VM size	CPU cores	Memory	VM disk sizes	Max. data disks	Cache size	IOPS	Bandwidth Cache IO limits
Standard_DS14	16	112 GB	OS = 1023 GB Local SSD = 224 GB	32	576 GB	50,000 IOPS 512 MB per second	4,000 IOPS and 33 MB per second
Standard_GS5	32	448 GB	OS = 1023 GB Local SSD = 896 GB	64	4224 GB	80,000 IOPS 2,000 MB per second	5,000 IOPS and 50 MB per second

To view a complete list of all available Azure VM sizes, refer to Windows VM sizes or Linux VM sizes. Choose a VM size that can meet and scale to your desired application performance requirements. In addition to this, take into account following important considerations when choosing VM sizes.

Scale Limits
The maximum IOPS limits per VM and per disk are different and independent of each other. Make sure that the application is driving IOPS within the limits of the VM as well as the premium disks attached to it. Otherwise, application performance will experience throttling.

As an example, suppose an application requirement is a maximum of 4,000 IOPS. To achieve this, you provision a P30 disk on a DS1 VM. The P30 disk can deliver up to 5,000 IOPS. However, the DS1 VM is limited to 3,200 IOPS. Consequently, the application performance will be constrained by the VM limit at 3,200 IOPS and there will be degraded performance. To prevent this situation, choose a VM and disk size that will both meet application requirements.

Cost of Operation
In many cases, it is possible that your overall cost of operation using Premium Storage is lower than using Standard Storage.
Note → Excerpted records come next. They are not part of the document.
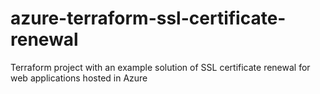 # azure-terraform-ssl-certificate-renewal
Terraform project with an example solution of SSL certificate renewal for web applications hosted in Azure
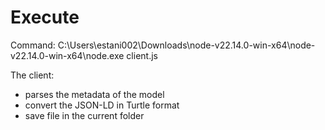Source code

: # Execute

Command:
 C:\Users\estani002\Downloads\node-v22.14.0-win-x64\node-v22.14.0-win-x64\node.exe client.js

The client:
- parses the metadata of the model
- convert the JSON-LD in Turtle format
- save file in the current folder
For example, consider an application requiring 16,000 IOPS. To achieve this performance, you will need a Standard_D14 Azure IaaS VM, which can give a maximum IOPS of 16,000 using 32 standard storage 1 TB disks. Each 1-TB standard storage disk can achieve a maximum of 500 IOPS. The estimated cost of this VM per month will be $1,570. The monthly cost of 32 standard storage disks will be $1,638. The estimated total monthly cost will be $3,208.
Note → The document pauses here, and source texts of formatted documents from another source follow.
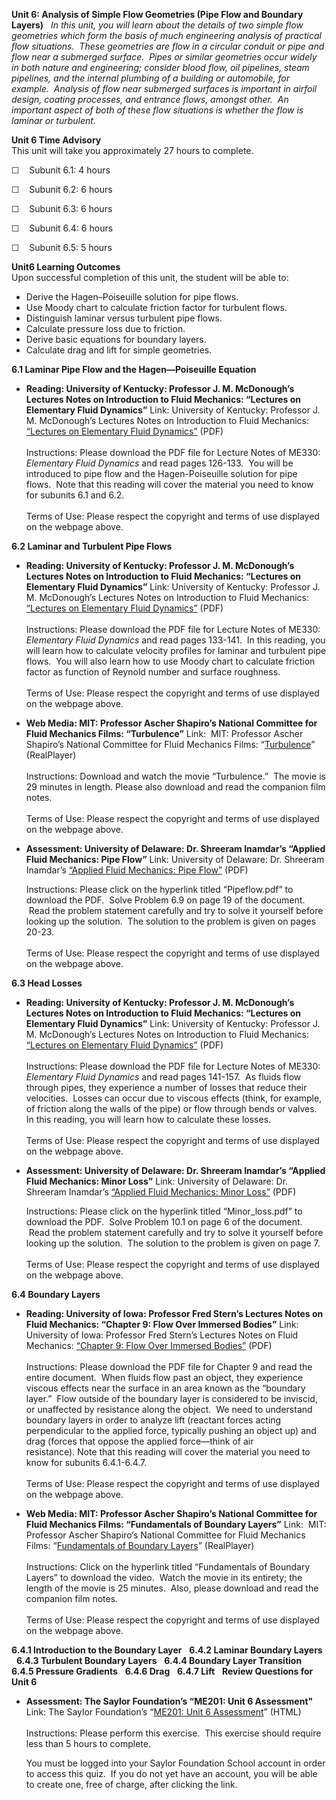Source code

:**Unit 6: Analysis of Simple Flow Geometries (Pipe Flow and Boundary
Layers)** <span id="6"></span> 
*In this unit, you will learn about the details of two simple flow
geometries which form the basis of much engineering analysis of
practical flow situations.  These geometries are flow in a circular
conduit or pipe and flow near a submerged surface.  Pipes or similar
geometries occur widely in both nature and engineering; consider blood
flow, oil pipelines, steam pipelines, and the internal plumbing of a
building or automobile, for example.  Analysis of flow near submerged
surfaces is important in airfoil design, coating processes, and entrance
flows, amongst other.  An important aspect of both of these flow
situations is whether the flow is laminar or turbulent.*   

**Unit 6 Time Advisory**  
This unit will take you approximately 27 hours to complete.

☐    Subunit 6.1: 4 hours

☐    Subunit 6.2: 6 hours

☐    Subunit 6.3: 6 hours

☐    Subunit 6.4: 6 hours

☐    Subunit 6.5: 5 hours

**Unit6 Learning Outcomes**  
Upon successful completion of this unit, the student will be able to:
-   Derive the Hagen–Poiseuille solution for pipe flows.
-   Use Moody chart to calculate friction factor for turbulent flows.
-   Distinguish laminar versus turbulent pipe flows.
-   Calculate pressure loss due to friction.
-   Derive basic equations for boundary layers.
-   Calculate drag and lift for simple geometries.

**6.1 Laminar Pipe Flow and the Hagen—Poiseuille Equation** <span
id="6.1"></span> 
-   **Reading: University of Kentucky: Professor J. M. McDonough’s
    Lectures Notes on Introduction to Fluid Mechanics: “Lectures on
    Elementary Fluid Dynamics”**
    Link: University of Kentucky: Professor J. M. McDonough’s Lectures
    Notes on Introduction to Fluid Mechanics: [“Lectures on Elementary
    Fluid
    Dynamics”](http://www.engr.uky.edu/~acfd/lecturenotes1.html) (PDF)  
        
     Instructions: Please download the PDF file for Lecture Notes of
    ME330: *Elementary Fluid Dynamics* and read pages 126-133.  You will
    be introduced to pipe flow and the Hagen-Poiseuille solution for
    pipe flows.  Note that this reading will cover the material you need
    to know for subunits 6.1 and 6.2.  
        
     Terms of Use: Please respect the copyright and terms of use
    displayed on the webpage above.  

**6.2 Laminar and Turbulent Pipe Flows** <span id="6.2"></span> 
-   **Reading: University of Kentucky: Professor J. M. McDonough’s
    Lectures Notes on Introduction to Fluid Mechanics: “Lectures on
    Elementary Fluid Dynamics”**
    Link: University of Kentucky: Professor J. M. McDonough’s Lectures
    Notes on Introduction to Fluid Mechanics: [“Lectures on Elementary
    Fluid
    Dynamics”](http://www.engr.uky.edu/~acfd/lecturenotes1.html) (PDF)  
        
     Instructions: Please download the PDF file for Lecture Notes of
    ME330: *Elementary Fluid Dynamics* and read pages 133-141.  In this
    reading, you will learn how to calculate velocity profiles for
    laminar and turbulent pipe flows.  You will also learn how to use
    Moody chart to calculate friction factor as function of Reynold
    number and surface roughness.  
        
     Terms of Use: Please respect the copyright and terms of use
    displayed on the webpage above.  

-   **Web Media: MIT: Professor Ascher Shapiro’s National Committee for
    Fluid Mechanics Films: “Turbulence”**
    Link:  MIT: Professor Ascher Shapiro’s National Committee for Fluid
    Mechanics Films: “[Turbulence](http://web.mit.edu/hml/ncfmf.html)”
    (RealPlayer)  
        
     Instructions: Download and watch the movie “Turbulence.”  The movie
    is 29 minutes in length. Please also download and read the companion
    film notes.  
        
     Terms of Use: Please respect the copyright and terms of use
    displayed on the webpage above.

-   **Assessment: University of Delaware: Dr. Shreeram Inamdar’s
    “Applied Fluid Mechanics: Pipe Flow”**
    Link: University of Delaware: Dr. Shreeram Inamdar’s [“Applied Fluid
    Mechanics: Pipe Flow”](http://udel.edu/~inamdar/EGTE215/) (PDF)  
      
     Instructions: Please click on the hyperlink titled “Pipeflow.pdf”
    to download the PDF.  Solve Problem 6.9 on page 19 of the document.
     Read the problem statement carefully and try to solve it yourself
    before looking up the solution.  The solution to the problem is
    given on pages 20-23.  
        
     Terms of Use: Please respect the copyright and terms of use
    displayed on the webpage above.

**6.3 Head Losses** <span id="6.3"></span> 
-   **Reading: University of Kentucky: Professor J. M. McDonough’s
    Lectures Notes on Introduction to Fluid Mechanics: “Lectures on
    Elementary Fluid Dynamics”**
    Link: University of Kentucky: Professor J. M. McDonough’s Lectures
    Notes on Introduction to Fluid Mechanics: [“Lectures on Elementary
    Fluid
    Dynamics”](http://www.engr.uky.edu/~acfd/lecturenotes1.html) (PDF)  
        
     Instructions: Please download the PDF file for Lecture Notes of
    ME330: *Elementary Fluid Dynamics* and read pages 141-157.  As
    fluids flow through pipes, they experience a number of losses that
    reduce their velocities.  Losses can occur due to viscous effects
    (think, for example, of friction along the walls of the pipe) or
    flow through bends or valves.  In this reading, you will learn how
    to calculate these losses.             
        
     Terms of Use: Please respect the copyright and terms of use
    displayed on the webpage above.

-   **Assessment: University of Delaware: Dr. Shreeram Inamdar’s
    “Applied Fluid Mechanics: Minor Loss”**
    Link: University of Delaware: Dr. Shreeram Inamdar’s [“Applied Fluid
    Mechanics: Minor Loss”](http://udel.edu/~inamdar/EGTE215/) (PDF)  
      
     Instructions: Please click on the hyperlink titled
    “Minor\_loss.pdf” to download the PDF.  Solve Problem 10.1 on page 6
    of the document.  Read the problem statement carefully and try to
    solve it yourself before looking up the solution.  The solution to
    the problem is given on page 7.  
        
     Terms of Use: Please respect the copyright and terms of use
    displayed on the webpage above.

**6.4 Boundary Layers** <span id="6.4"></span> 
-   **Reading: University of Iowa: Professor Fred Stern’s Lectures Notes
    on Fluid Mechanics: “Chapter 9: Flow Over Immersed Bodies”**
    Link: University of Iowa: Professor Fred Stern’s Lectures Notes on
    Fluid Mechanics: [“Chapter 9: Flow Over Immersed
    Bodies”](http://www.engineering.uiowa.edu/~fluids/) (PDF)  
        
     Instructions: Please download the PDF file for Chapter 9 and read
    the entire document.  When fluids flow past an object, they
    experience viscous effects near the surface in an area known as the
    “boundary layer.”  Flow outside of the boundary layer is considered
    to be inviscid, or unaffected by resistance along the object.  We
    need to understand boundary layers in order to analyze lift
    (reactant forces acting perpendicular to the applied force,
    typically pushing an object up) and drag (forces that oppose the
    applied force—think of air resistance). Note that this reading will
    cover the material you need to know for subunits 6.4.1-6.4.7.  
        
     Terms of Use: Please respect the copyright and terms of use
    displayed on the webpage above.

-   **Web Media: MIT: Professor Ascher Shapiro’s National Committee for
    Fluid Mechanics Films: “Fundamentals of Boundary Layers”**
    Link:  MIT: Professor Ascher Shapiro’s National Committee for Fluid
    Mechanics Films: “[Fundamentals of Boundary
    Layers](http://web.mit.edu/hml/ncfmf.html)” (RealPlayer)  
        
     Instructions: Click on the hyperlink titled “Fundamentals of
    Boundary Layers” to download the video.  Watch the movie in its
    entirety; the length of the movie is 25 minutes.  Also, please
    download and read the companion film notes.  
        
     Terms of Use: Please respect the copyright and terms of use
    displayed on the webpage above.

**6.4.1 Introduction to the Boundary Layer** <span id="6.4.1"></span> 
**6.4.2 Laminar Boundary Layers** <span id="6.4.2"></span> 
**6.4.3 Turbulent Boundary Layers** <span id="6.4.3"></span> 
**6.4.4 Boundary Layer Transition** <span id="6.4.4"></span> 
**6.4.5 Pressure Gradients** <span id="6.4.5"></span> 
**6.4.6 Drag** <span id="6.4.6"></span> 
**6.4.7 Lift** <span id="6.4.7"></span> 
**Review Questions for Unit 6** <span id="6.5"></span> 
-   **Assessment: The Saylor Foundation’s “ME201: Unit 6 Assessment"**
    Link: The Saylor Foundation’s “[ME201: Unit 6
    Assessment](http://school.saylor.org/mod/quiz/view.php?id=972)”
    (HTML)  
        
     Instructions: Please perform this exercise.  This exercise should
    require less than 5 hours to complete.  
      
     You must be logged into your Saylor Foundation School account in
    order to access this quiz.  If you do not yet have an account, you
    will be able to create one, free of charge, after clicking the
    link. 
However, if you hosted the same application on Premium Storage, you will need a smaller VM size and fewer premium storage disks, thus reducing the overall cost. A Standard_DS13 VM can meet the 16,000 IOPS requirement using four P30 disks. The DS13 VM has a maximum IOPS of 25,600 and each P30 disk has a maximum IOPS of 5,000. Overall, this configuration can achieve 5,000 x 4 = 20,000 IOPS. The estimated cost of this VM per month will be $1,003. The monthly cost of four P30 premium storage disks will be $544.34. The estimated total monthly cost will be $1,544.
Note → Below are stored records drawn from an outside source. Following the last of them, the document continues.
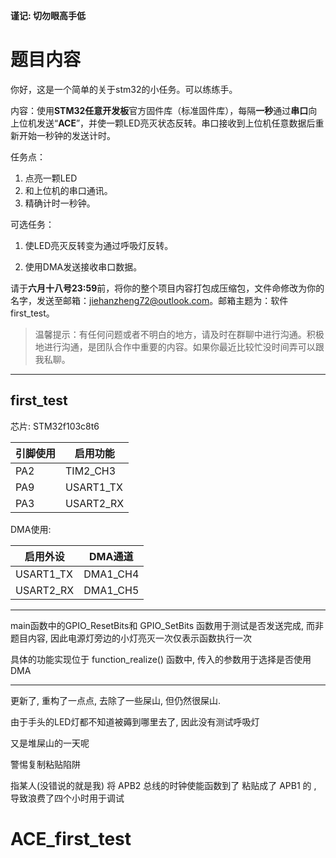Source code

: **谨记: 切勿眼高手低**

# 题目内容

你好，这是一个简单的关于stm32的小任务。可以练练手。

内容：使用**STM32任意开发板**官方固件库（标准固件库），每隔**一秒**通过**串口**向上位机发送“**ACE**”，并使一颗LED亮灭状态反转。串口接收到上位机任意数据后重新开始一秒钟的发送计时。

任务点：

1. 点亮一颗LED
2. 和上位机的串口通讯。
3. 精确计时一秒钟。

可选任务：

1. 使LED亮灭反转变为通过呼吸灯反转。

2. 使用DMA发送接收串口数据。


请于**六月十八号23:59**前，将你的整个项目内容打包成压缩包，文件命修改为你的名字，发送至邮箱：jiehanzheng72@outlook.com。邮箱主题为：软件first_test。

>  温馨提示：有任何问题或者不明白的地方，请及时在群聊中进行沟通。积极地进行沟通，是团队合作中重要的内容。如果你最近比较忙没时间弄可以跟我私聊。

----

## first_test

芯片: STM32f103c8t6

| 引脚使用 | 启用功能  |
| -------- | --------- |
| PA2      | TIM2_CH3  |
| PA9      | USART1_TX |
| PA3      | USART2_RX |

DMA使用:

| 启用外设  | DMA通道  |
| --------- | -------- |
| USART1_TX | DMA1_CH4 |
| USART2_RX | DMA1_CH5 |

---

main函数中的GPIO_ResetBits和 GPIO_SetBits 函数用于测试是否发送完成, 而非题目内容, 因此电源灯旁边的小灯亮灭一次仅表示函数执行一次

具体的功能实现位于 function_realize() 函数中, 传入的参数用于选择是否使用DMA

---

更新了, 重构了一点点, 去除了一些屎山, 但仍然很屎山.



由于手头的LED灯都不知道被薅到哪里去了, 因此没有测试呼吸灯





又是堆屎山的一天呢

警惕复制粘贴陷阱

指某人(没错说的就是我) 将 APB2 总线的时钟使能函数到了 粘贴成了 APB1 的 , 导致浪费了四个小时用于调试

# ACE_first_test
Table below summarizes the cost breakdown of this scenario for Standard and Premium Storage.

	Standard	Premium
Cost of VM per month	$1,570.58 (Standard_D14)	$1,003.66 (Standard_DS13)
Cost of Disks per month	$1,638.40 (32 x 1-TB disks)	$544.34 (4 x P30 disks)
Overall Cost per month	$3,208.98	$1,544.34

Linux Distros

With Azure Premium Storage, you get the same level of Performance for VMs running Windows and Linux. We support many flavors of Linux distros, and you can see the complete list here. It is important to note that different distros are better suited for different types of workloads. You will see different levels of performance depending on the distro your workload is running on. Test the Linux distros with your application and choose the one that works best.

When running Linux with Premium Storage, check the latest updates about required drivers to ensure high performance.

Premium storage disk sizes

Azure Premium Storage offers eight GA disk sizes and three disk sizes that are in preview, currently. Each disk size has a different scale limit for IOPS, bandwidth, and storage. Choose the right Premium Storage Disk size depending on the application requirements and the high scale VM size. The table below shows the 11 disks sizes and their capabilities. P4, P6, P15, P60, P70, and P80 sizes are currently only supported for Managed Disks.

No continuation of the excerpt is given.